## Required work
Let the line containing "Federating this tool" serve as the first line of the answer and the final line of the entries as its last, with every line between copied exactly.

## Exercise data
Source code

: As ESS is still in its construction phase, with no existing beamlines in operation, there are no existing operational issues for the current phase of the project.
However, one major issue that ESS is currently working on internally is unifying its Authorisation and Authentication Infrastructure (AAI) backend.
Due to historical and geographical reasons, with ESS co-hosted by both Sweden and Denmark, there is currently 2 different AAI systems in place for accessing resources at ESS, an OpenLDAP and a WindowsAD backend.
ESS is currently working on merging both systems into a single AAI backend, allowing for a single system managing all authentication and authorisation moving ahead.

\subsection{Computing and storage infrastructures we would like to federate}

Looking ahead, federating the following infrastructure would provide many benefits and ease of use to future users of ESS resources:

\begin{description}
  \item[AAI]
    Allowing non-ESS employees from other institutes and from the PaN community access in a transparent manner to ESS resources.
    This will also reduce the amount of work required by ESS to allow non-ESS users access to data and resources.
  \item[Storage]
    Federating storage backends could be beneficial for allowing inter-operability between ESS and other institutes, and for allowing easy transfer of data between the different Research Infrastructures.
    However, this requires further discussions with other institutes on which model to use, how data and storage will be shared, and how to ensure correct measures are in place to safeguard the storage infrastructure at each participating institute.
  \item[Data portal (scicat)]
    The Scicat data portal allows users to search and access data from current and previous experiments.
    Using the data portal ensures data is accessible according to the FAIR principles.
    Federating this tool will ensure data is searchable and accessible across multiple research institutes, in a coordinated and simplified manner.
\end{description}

## Written answer
    Federating this tool will ensure data is searchable and accessible across multiple research institutes, in a coordinated and simplified manner.
\end{description}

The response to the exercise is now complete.